6 of 366 comments (clear)

  1. Re:List of warez ftp sites... regularly updated by DNS-and-BIND · · Score: 3, Informative

    It was a joke...that web page is from 1995 or so. You couldn't do anything from a Windows 3.1 box on SLIP dialup. I didn't expect it to get +5 Informative...I was planning on +5 Funny, but go figure.

    --
    Shutting down free speech with violence isn't fighting fascism. It IS fascism!
  2. http://icefilms.info/ by HNS-I · · Score: 3, Informative

    http://icefilms.info/ Uses some javascript hack to start a divx player in your browser and stream the content directly on the megaupload site. No download limit.

  3. Re:The future of piracy... by amRadioHed · · Score: 4, Informative

    What do you mean recorded music isn't sold or produced in China? I've got a handful of recent CDs from China sitting in front of me right now.

    --
    We hope your rules and wisdom choke you / Now we are one in everlasting peace
  4. Re:captain obvious by xaxa · · Score: 5, Informative

    "stores always have to accept cash. it is legal tender, you can't not take it."

    Do you live in the US? I live right in the middle of it, and an extremely large number of business now refuse to accept $50 or $100 bills. I assume they would cite counterfeiting as the concern, but I think it's pure bullshit.

    If you do business in the US, you ought to have to accept US currency.

    If you are owed money in the UK, you must accept legal tender: Bank of England notes of value £50, £20, £10 and £5, coins of value £5, £2, £1 in any amount, up to £10 worth of 50p and 20p; up to £5 of 10p and 5p, and up to 20p of 2p and 1p. You can (of course) accept anything else.

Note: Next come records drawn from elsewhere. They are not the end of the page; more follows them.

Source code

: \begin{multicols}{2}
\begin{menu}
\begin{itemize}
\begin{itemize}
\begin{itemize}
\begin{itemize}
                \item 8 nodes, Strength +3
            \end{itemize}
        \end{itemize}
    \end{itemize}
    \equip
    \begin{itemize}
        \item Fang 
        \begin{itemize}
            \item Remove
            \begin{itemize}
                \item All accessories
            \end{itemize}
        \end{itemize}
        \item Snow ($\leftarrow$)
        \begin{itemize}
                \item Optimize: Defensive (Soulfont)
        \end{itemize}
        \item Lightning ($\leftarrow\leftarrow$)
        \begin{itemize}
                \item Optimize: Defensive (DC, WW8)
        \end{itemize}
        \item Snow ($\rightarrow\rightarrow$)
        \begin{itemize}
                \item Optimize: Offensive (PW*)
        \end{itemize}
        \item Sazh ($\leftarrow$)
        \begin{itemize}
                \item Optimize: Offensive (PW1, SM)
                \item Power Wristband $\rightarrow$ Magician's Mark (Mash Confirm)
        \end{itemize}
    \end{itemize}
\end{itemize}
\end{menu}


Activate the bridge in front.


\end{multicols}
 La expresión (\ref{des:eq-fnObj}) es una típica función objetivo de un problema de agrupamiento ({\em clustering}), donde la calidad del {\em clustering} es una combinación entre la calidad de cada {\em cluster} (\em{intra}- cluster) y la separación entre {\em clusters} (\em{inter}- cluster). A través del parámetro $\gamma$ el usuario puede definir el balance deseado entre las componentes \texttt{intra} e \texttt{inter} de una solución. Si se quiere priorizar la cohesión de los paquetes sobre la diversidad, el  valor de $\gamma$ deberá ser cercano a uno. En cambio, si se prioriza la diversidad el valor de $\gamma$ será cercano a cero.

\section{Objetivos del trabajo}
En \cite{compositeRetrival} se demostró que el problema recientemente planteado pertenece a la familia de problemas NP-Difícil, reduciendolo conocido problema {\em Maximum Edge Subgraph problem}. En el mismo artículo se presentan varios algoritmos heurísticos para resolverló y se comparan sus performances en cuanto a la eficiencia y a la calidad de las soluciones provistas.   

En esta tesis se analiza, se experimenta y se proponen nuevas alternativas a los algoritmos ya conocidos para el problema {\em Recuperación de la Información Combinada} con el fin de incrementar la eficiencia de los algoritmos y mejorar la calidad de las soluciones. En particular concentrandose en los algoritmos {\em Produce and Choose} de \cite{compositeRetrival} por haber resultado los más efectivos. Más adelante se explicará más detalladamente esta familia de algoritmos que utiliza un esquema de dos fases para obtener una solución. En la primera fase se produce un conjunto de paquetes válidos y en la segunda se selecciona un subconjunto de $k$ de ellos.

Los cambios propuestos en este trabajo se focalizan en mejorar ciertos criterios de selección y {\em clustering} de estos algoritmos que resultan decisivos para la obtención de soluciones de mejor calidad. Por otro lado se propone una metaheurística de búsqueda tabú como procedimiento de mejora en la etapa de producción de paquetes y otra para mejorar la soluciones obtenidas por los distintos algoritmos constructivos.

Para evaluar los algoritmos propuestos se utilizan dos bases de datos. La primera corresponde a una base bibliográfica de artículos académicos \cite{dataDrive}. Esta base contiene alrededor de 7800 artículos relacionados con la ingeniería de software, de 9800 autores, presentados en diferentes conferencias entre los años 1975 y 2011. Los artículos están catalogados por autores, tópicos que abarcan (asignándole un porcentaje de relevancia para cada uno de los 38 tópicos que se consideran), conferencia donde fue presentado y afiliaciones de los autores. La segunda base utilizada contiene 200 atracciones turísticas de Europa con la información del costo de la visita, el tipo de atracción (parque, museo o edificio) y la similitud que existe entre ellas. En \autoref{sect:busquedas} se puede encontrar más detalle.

    When you ask to buy something from a shop, you don't owe anyone any money, so the shopkeeper can decided what to accept. Many won't accept £50 notes.

    So, the bus driver is allowed to refuse to take your £50 note, or your handful of 1p coins. But if you get a fine for not having a ticket they have to accept legal tender for payment of the fine.

  5. Anonymous P2P (OneSwarm) will be the next step by PoontangSunrise · · Score: 3, Informative

    Once this short and partial relapse to centralized commercial services will unevitably be sued to pieces (I mean, duh...), the next evolutionary step _will_ be anonymized P2P. The excellent OneSwarm protocol (implemented and working today!) has a very good change of becoming "the sh*t" when it comes to this I think, and I'm very surprised by the low buzz concerning it: http://oneswarm.cs.washington.edu/ And for more general use, something like the (not equally yet implemented) Phantom protocol will probably have a place in the market too: http://code.google.com/p/phantom/wiki/MainPage

  6. Re:Sucks to be American sometimes by I(rispee_I(reme · · Score: 4, Informative

    How exactly did "they" "steal" from you?

    They (being corporations) stole the public domain.

    The prime example is disney. Here's what happens...

    1. Disney pilfers the public domain to create a "new work", for example, Snow White and the Seven Dwarves, or Aladdin.
    2. Disney changes just enough to allow the work to be copyrighted.
    3. Disney enjoys the privileges of copyright until they would expire, then purchases a renewal by way of lobbyists and campaign contributions.

    Note that copyright is extended every time Steamboat Willy would pass into the public domain. Note also that many of Disney's works derive their value from previously existing public domain works. Other media corps are no different than Disney, it is just that Disney is the most blatant example.

    To summarize, media cartels are parasites that steal from the public domain (or "myth pool" for the advanced readers out there) while contributing as little as possible. I hope this answers your question of how "they" have stolen from us.